Goal of the exercise: Wherever "中央廣播電台" appears in the records below, copy the line that holds it.

(Collected data)
+ + + + +

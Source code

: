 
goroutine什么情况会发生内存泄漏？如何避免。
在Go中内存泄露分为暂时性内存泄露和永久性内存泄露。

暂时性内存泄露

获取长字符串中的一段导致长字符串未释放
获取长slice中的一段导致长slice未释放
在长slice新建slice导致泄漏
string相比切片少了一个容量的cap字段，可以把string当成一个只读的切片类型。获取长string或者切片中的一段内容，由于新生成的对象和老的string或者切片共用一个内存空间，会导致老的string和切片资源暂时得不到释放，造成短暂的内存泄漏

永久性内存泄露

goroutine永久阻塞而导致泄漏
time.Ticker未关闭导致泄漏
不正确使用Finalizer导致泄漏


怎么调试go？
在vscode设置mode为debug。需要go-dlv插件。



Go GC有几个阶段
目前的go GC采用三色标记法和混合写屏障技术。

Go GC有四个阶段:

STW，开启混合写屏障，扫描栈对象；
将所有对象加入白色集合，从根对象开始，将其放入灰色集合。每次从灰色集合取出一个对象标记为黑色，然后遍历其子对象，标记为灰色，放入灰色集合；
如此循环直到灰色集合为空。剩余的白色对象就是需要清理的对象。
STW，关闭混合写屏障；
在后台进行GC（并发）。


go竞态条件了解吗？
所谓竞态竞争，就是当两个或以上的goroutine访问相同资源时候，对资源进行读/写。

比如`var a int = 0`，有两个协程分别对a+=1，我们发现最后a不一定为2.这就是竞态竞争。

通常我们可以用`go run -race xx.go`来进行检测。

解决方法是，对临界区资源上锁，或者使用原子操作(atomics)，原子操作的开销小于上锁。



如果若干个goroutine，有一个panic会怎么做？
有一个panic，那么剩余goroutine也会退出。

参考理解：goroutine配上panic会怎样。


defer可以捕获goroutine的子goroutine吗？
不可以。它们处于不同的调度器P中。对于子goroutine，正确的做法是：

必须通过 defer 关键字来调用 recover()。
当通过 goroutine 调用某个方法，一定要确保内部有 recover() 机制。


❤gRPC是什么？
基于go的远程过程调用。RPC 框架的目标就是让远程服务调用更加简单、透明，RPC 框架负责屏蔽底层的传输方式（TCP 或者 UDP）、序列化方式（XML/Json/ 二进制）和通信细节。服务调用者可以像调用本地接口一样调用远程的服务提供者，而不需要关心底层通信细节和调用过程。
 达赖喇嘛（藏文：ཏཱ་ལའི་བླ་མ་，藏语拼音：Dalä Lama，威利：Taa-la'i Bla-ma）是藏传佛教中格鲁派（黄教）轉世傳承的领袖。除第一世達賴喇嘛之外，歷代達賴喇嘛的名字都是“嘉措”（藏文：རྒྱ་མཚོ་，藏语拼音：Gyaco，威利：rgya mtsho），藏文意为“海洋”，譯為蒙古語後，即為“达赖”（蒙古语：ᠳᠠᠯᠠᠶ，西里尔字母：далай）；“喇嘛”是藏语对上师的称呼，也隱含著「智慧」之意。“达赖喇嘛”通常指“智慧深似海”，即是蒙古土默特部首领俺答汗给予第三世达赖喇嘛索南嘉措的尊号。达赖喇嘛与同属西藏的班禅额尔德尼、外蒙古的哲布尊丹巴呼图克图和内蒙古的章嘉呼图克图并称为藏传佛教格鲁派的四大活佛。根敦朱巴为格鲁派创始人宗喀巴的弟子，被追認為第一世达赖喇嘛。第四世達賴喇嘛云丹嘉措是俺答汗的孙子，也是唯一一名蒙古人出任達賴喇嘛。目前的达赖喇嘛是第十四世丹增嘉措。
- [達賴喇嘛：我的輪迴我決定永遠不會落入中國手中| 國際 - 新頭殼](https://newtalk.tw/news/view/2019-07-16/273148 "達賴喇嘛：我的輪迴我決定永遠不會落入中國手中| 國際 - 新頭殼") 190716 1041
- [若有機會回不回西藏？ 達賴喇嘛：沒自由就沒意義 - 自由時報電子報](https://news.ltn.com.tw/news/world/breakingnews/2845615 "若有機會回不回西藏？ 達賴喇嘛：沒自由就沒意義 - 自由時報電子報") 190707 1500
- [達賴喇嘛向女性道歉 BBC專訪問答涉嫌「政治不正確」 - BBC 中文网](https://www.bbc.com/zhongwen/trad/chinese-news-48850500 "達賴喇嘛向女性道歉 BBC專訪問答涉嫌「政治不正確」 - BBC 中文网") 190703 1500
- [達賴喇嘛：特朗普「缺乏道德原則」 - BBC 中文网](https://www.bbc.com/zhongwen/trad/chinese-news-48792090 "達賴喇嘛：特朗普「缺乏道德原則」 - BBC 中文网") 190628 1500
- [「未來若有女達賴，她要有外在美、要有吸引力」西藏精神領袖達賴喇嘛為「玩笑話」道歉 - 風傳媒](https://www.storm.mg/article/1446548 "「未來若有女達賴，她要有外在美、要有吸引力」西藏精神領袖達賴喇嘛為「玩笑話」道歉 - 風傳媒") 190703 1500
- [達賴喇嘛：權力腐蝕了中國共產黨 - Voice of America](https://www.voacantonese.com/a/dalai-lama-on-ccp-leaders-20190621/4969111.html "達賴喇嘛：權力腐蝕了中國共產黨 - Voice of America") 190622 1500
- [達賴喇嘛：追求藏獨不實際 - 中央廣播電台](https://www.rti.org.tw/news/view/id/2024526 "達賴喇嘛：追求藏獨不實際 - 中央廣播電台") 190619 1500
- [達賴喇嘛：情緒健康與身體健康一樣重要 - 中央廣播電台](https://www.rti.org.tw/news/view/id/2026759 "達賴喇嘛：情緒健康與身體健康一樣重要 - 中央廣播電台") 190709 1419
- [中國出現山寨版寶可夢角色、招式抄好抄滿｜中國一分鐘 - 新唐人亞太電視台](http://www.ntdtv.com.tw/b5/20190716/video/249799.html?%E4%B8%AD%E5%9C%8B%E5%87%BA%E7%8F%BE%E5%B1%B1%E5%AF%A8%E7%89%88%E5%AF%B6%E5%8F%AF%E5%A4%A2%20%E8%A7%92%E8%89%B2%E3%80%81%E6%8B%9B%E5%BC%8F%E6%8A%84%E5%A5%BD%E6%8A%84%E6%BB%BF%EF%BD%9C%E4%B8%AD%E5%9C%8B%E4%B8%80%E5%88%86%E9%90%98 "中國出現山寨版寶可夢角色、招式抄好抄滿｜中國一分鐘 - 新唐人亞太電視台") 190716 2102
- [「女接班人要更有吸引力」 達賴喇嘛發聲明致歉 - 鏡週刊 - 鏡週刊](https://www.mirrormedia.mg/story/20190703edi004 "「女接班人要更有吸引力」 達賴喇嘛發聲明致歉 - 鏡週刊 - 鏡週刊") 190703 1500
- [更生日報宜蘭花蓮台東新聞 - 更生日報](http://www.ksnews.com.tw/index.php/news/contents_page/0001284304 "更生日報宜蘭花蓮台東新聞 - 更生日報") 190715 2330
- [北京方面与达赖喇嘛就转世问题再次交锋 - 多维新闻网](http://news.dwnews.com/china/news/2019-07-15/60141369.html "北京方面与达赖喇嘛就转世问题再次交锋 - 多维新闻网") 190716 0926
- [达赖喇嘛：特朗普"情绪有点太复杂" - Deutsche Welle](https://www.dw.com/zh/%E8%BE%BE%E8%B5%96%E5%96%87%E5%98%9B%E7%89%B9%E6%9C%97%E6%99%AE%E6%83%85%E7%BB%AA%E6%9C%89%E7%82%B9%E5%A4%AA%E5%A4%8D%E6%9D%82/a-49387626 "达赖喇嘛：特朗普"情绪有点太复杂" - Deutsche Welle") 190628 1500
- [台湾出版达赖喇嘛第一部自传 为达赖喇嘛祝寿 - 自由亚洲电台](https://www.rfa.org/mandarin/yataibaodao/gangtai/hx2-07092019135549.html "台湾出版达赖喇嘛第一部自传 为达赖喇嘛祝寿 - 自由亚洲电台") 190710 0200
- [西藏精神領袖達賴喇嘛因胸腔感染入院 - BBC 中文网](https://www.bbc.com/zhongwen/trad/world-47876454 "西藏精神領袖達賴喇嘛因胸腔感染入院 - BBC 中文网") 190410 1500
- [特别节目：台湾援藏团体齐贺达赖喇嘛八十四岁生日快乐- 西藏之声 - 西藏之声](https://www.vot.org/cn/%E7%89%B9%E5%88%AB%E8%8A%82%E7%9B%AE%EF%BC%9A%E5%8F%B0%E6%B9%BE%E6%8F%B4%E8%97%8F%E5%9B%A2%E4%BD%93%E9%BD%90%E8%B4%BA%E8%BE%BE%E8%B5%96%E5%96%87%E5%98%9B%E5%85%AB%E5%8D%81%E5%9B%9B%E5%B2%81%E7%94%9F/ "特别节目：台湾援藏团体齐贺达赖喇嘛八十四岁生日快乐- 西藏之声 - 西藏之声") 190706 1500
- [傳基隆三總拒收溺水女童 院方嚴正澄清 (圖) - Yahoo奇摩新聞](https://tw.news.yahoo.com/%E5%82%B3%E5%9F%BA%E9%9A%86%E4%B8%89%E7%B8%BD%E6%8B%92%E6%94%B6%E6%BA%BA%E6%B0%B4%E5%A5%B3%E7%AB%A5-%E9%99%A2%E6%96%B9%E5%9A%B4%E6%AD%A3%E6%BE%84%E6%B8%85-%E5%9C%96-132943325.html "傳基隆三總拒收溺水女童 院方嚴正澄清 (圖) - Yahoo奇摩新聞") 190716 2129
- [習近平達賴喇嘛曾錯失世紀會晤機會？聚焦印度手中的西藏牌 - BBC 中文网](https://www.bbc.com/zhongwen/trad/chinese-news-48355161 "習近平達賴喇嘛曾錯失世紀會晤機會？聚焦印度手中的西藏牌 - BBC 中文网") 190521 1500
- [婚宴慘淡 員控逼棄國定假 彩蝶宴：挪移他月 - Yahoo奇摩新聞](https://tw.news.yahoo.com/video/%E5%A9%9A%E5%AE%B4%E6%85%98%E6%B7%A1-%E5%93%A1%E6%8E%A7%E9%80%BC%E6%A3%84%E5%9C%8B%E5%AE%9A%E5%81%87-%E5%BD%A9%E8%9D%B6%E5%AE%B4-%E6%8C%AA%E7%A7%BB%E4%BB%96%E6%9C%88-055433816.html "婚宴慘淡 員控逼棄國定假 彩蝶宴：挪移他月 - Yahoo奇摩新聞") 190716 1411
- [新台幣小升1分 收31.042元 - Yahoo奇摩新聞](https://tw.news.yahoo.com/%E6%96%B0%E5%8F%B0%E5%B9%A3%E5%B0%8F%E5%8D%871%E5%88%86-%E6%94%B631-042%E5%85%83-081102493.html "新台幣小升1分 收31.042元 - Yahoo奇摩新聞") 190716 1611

+ + + + +

Response for this exercise:
- [達賴喇嘛：追求藏獨不實際 - 中央廣播電台](https://www.rti.org.tw/news/view/id/2024526 "達賴喇嘛：追求藏獨不實際 - 中央廣播電台") 190619 1500
- [達賴喇嘛：情緒健康與身體健康一樣重要 - 中央廣播電台](https://www.rti.org.tw/news/view/id/2026759 "達賴喇嘛：情緒健康與身體健康一樣重要 - 中央廣播電台") 190709 1419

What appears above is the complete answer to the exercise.